Su timidez se disipó como las brumas al amanecer.

“¡Alexito, mi amor!”, chilló para exigir su ración a las 6 en punto de la mañana.

No volví a usar el despertador. Sus dulces y tiernos graznidos lo reemplazaron.

Cierto día, una fuerte tormenta inundó la casa. Me armé de balde y trapero y con arrojo y valentía me enfrasqué en feroz batalla. En el fragor de la limpieza, me golpeé el dedo meñique del pie y exclamé una mala palabra. La expresión soez era empleada en momentos de cólera y frustración y Lucrecia empezó a imitarla. Cuan divertido era escucharla.

Con mi cabeza sobre la almohada, me sumergí en lentas reflexiones: ¿Qué sería de Lucrecia, mi amada? Me convencí que había encontrado un nuevo amor en la capital y nuestros mensajes fueron cada vez más breves.

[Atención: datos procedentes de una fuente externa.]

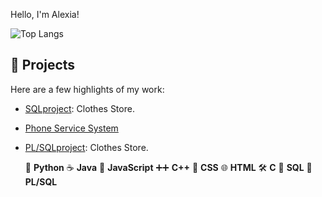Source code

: Hello, I'm Alexia!

![Top Langs](https://github-readme-stats.vercel.app/api/top-langs/?username=alexiatanasie&layout=compact)
  
## 🚀 Projects
Here are a few highlights of my work:
- [SQLproject](https://github.com/alexiatanasie/SQLproject): Clothes Store.
- [Phone Service System](https://github.com/alexiatanasie/PhoneServiceSystem)
- [PL/SQLproject](https://github.com/alexiatanasie/Clothes-Store): Clothes Store.


    🐍 **Python**
    ☕ **Java**
    📜 **JavaScript**
    ➕➕ **C++**
    🎨 **CSS**
    🌐 **HTML**
    🛠️ **C**
    💾 **SQL**
    🔄 **PL/SQL**
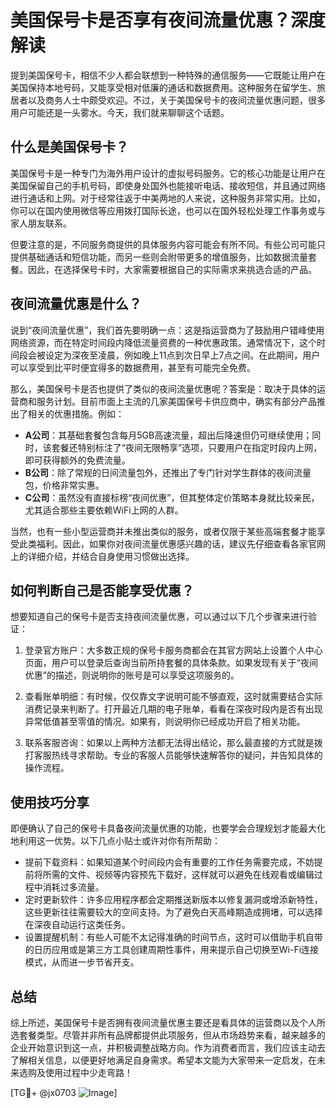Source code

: # 美国保号卡是否享有夜间流量优惠？深度解读

提到美国保号卡，相信不少人都会联想到一种特殊的通信服务——它既能让用户在美国保持本地号码，又能享受相对低廉的通话和数据费用。这种服务在留学生、旅居者以及商务人士中颇受欢迎。不过，关于美国保号卡的夜间流量优惠问题，很多用户可能还是一头雾水。今天，我们就来聊聊这个话题。

## 什么是美国保号卡？

美国保号卡是一种专门为海外用户设计的虚拟号码服务。它的核心功能是让用户在美国保留自己的手机号码，即使身处国外也能接听电话、接收短信，并且通过网络进行通话和上网。对于经常往返于中美两地的人来说，这种服务非常实用。比如，你可以在国内使用微信等应用拨打国际长途，也可以在国外轻松处理工作事务或与家人朋友联系。

但要注意的是，不同服务商提供的具体服务内容可能会有所不同。有些公司可能只提供基础通话和短信功能，而另一些则会附带更多的增值服务，比如数据流量套餐。因此，在选择保号卡时，大家需要根据自己的实际需求来挑选合适的产品。

## 夜间流量优惠是什么？

说到“夜间流量优惠”，我们首先要明确一点：这是指运营商为了鼓励用户错峰使用网络资源，而在特定时间段内降低流量资费的一种优惠政策。通常情况下，这个时间段会被设定为深夜至凌晨，例如晚上11点到次日早上7点之间。在此期间，用户可以享受到比平时便宜得多的数据费用，甚至有可能完全免费。

那么，美国保号卡是否也提供了类似的夜间流量优惠呢？答案是：取决于具体的运营商和服务计划。目前市面上主流的几家美国保号卡供应商中，确实有部分产品推出了相关的优惠措施。例如：

- **A公司**：其基础套餐包含每月5GB高速流量，超出后降速但仍可继续使用；同时，该套餐还特别标注了“夜间无限畅享”选项，只要用户在指定时段内上网，即可获得额外的免费流量。
- **B公司**：除了常规的日间流量包外，还推出了专门针对学生群体的夜间流量包，价格非常实惠。
- **C公司**：虽然没有直接标榜“夜间优惠”，但其整体定价策略本身就比较亲民，尤其适合那些主要依赖WiFi上网的人群。

当然，也有一些小型运营商并未推出类似的服务，或者仅限于某些高端套餐才能享受此类福利。因此，如果你对夜间流量优惠感兴趣的话，建议先仔细查看各家官网上的详细介绍，并结合自身使用习惯做出选择。

## 如何判断自己是否能享受优惠？

想要知道自己的保号卡是否支持夜间流量优惠，可以通过以下几个步骤来进行验证：

1. 登录官方账户：大多数正规的保号卡服务商都会在其官方网站上设置个人中心页面，用户可以登录后查询当前所持套餐的具体条款。如果发现有关于“夜间优惠”的描述，则说明你的账号是可以享受这项服务的。

2. 查看账单明细：有时候，仅仅靠文字说明可能不够直观，这时就需要结合实际消费记录来判断了。打开最近几期的电子账单，看看在深夜时段内是否有出现异常低值甚至零值的情况。如果有，则说明你已经成功开启了相关功能。

3. 联系客服咨询：如果以上两种方法都无法得出结论，那么最直接的方式就是拨打客服热线寻求帮助。专业的客服人员能够快速解答你的疑问，并告知具体的操作流程。

## 使用技巧分享

即便确认了自己的保号卡具备夜间流量优惠的功能，也要学会合理规划才能最大化地利用这一优势。以下几点小贴士或许对你有所帮助：

- 提前下载资料：如果知道某个时间段内会有重要的工作任务需要完成，不妨提前将所需的文件、视频等内容预先下载好，这样就可以避免在线观看或编辑过程中消耗过多流量。
- 定时更新软件：许多应用程序都会定期推送新版本以修复漏洞或增添新特性，这些更新往往需要较大的空间支持。为了避免白天高峰期造成拥堵，可以选择在深夜自动运行这类任务。
- 设置提醒机制：有些人可能不太记得准确的时间节点，这时可以借助手机自带的日历应用或是第三方工具创建周期性事件，用来提示自己切换至Wi-Fi连接模式，从而进一步节省开支。

## 总结

综上所述，美国保号卡是否拥有夜间流量优惠主要还是看具体的运营商以及个人所选套餐类型。尽管并非所有品牌都提供此项服务，但从市场趋势来看，越来越多的企业开始意识到这一点，并积极调整战略方向。作为消费者而言，我们应该主动去了解相关信息，以便更好地满足自身需求。希望本文能为大家带来一定启发，在未来选购及使用过程中少走弯路！

[TG💪+ @jx0703 ![Image](https://github.com/user-attachments/assets/dbca1d08-cadb-493c-b0ec-ad6f7a83f270)]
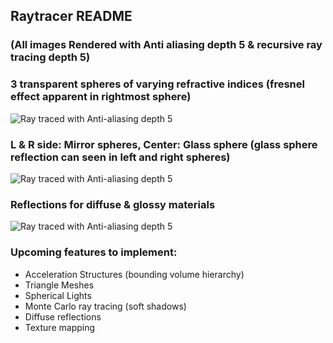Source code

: ## Raytracer README
### (All images Rendered with Anti aliasing depth 5 & recursive ray tracing depth 5)
### 3 transparent spheres of varying refractive indices (fresnel effect apparent in rightmost sphere)
![Ray traced with Anti-aliasing depth 5](https://github.com/Xavierkst/Raytracer_build/blob/Refactored_branch/testFile_1.jpg)

### L & R side: Mirror spheres, Center: Glass sphere (glass sphere reflection can seen in left and right spheres) 
![Ray traced with Anti-aliasing depth 5](https://github.com/Xavierkst/Raytracer_build/blob/Refactored_branch/testFile_AA_5_reflections.jpg)

### Reflections for diffuse & glossy materials
![Ray traced with Anti-aliasing depth 5](https://github.com/Xavierkst/Raytracer_build/blob/Refactored_branch/testFile_AA_5.jpg)
### Upcoming features to implement:  
* Acceleration Structures (bounding volume hierarchy)
* Triangle Meshes 
* Spherical Lights 
* Monte Carlo ray tracing (soft shadows) 
* Diffuse reflections
* Texture mapping

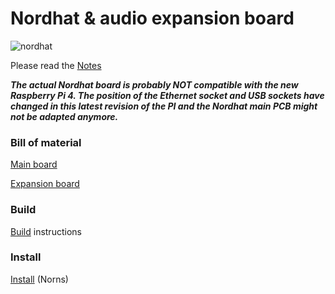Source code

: # Nordhat & audio expansion board

![nordhat](hardware/images/21.jpg)

Please read the [Notes](hardware/notes.md)

***The actual Nordhat board is probably NOT compatible with the new Raspberry Pi 4. The position of the Ethernet socket and USB sockets have changed in this latest revision of the PI and the Nordhat main PCB might not be adapted anymore.*** 

### Bill of material
[Main board](hardware/bom/BOM_mainboard_nordhat.csv)

[Expansion board](hardware/bom/BOM_expansion_board_nordhat.csv)

### Build

[Build](hardware/build.md) instructions

### Install

[Install](files/install.md) (Norns)
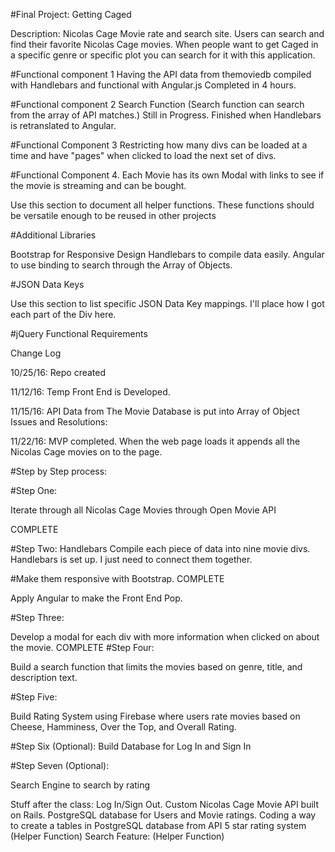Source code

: #Final Project: Getting Caged

Description: Nicolas Cage Movie rate and search site. Users can search and find their favorite Nicolas Cage movies. When people want to get Caged in a specific genre or specific plot you can search for it with this application.


<!-- Use this section to describe your final project and perhaps any links to relevant sites that help convey the concept and\or functionality -->


#Functional component 1
Having the API data from themoviedb compiled with Handlebars and functional with Angular.js
Completed in 4 hours.

#Functional component 2
Search Function (Search function can search from the array of API matches.)
Still in Progress. Finished when Handlebars is retranslated to Angular.


#Functional Component 3
Restricting how many divs can be loaded at a time and have "pages" when clicked to load the next set of divs.

#Functional Component 4.
Each Movie has its own Modal with links to see if the movie is streaming and can be bought.


Use this section to document all helper functions. These functions should be versatile enough to be reused in other projects

#Additional Libraries

Bootstrap for Responsive Design
Handlebars to compile data easily.
Angular to use binding to search through the Array of Objects.

#JSON Data Keys

Use this section to list specific JSON Data Key mappings.
I'll place how I got each part of the Div here.

#jQuery Functional Requirements

<!-- Search Function goes here. -->

Change Log

10/25/16: Repo created

11/12/16: Temp Front End is Developed.

11/15/16: API Data from The Movie Database is put into Array of Object
Issues and Resolutions:

11/22/16: MVP completed. When the web page loads it appends all the Nicolas Cage movies on to the page.

#Step by Step process:

#Step One:

Iterate through all Nicolas Cage Movies through Open Movie API

COMPLETE

#Step Two: Handlebars Compile each piece of data into nine movie divs.
Handlebars is set up. I just need to connect them together.

#Make them responsive with Bootstrap.
COMPLETE

Apply Angular to make the Front End Pop.

#Step Three:

Develop a modal for each div with more information when clicked on about the movie.
COMPLETE
#Step Four:

Build a search function that limits the movies based on genre, title,
and description text.

#Step Five:

Build Rating System using Firebase where users rate movies based on Cheese,
Hamminess, Over the Top, and Overall Rating.

#Step Six (Optional):
Build Database for Log In and Sign In



#Step Seven (Optional):

Search Engine to search by rating












Stuff after the class:
Log In/Sign Out.
Custom Nicolas Cage Movie API built on Rails.
PostgreSQL database for Users and Movie ratings.
Coding a way to create a tables in PostgreSQL database from API
5 star rating system (Helper Function)
Search Feature: (Helper Function)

“La distancia lo enfría todo”, pensé.

Me pregunté si mi plumífera amiga había tenido alguna vez un amor. La imaginé surcando las verdes ramas de los árboles, comiendo frutos y semillas en compañía de su amado y sentí compasión.

Comprendí que alejarla del hábitat y de la compañía de otros loros era privarla de felicidad.

Al tercer mes, sus plumas de vuelo habían crecido.

“¡Alexito, mi amor!”, graznó feliz.

Sonreí. Y abracé mi silencio y mi soledad.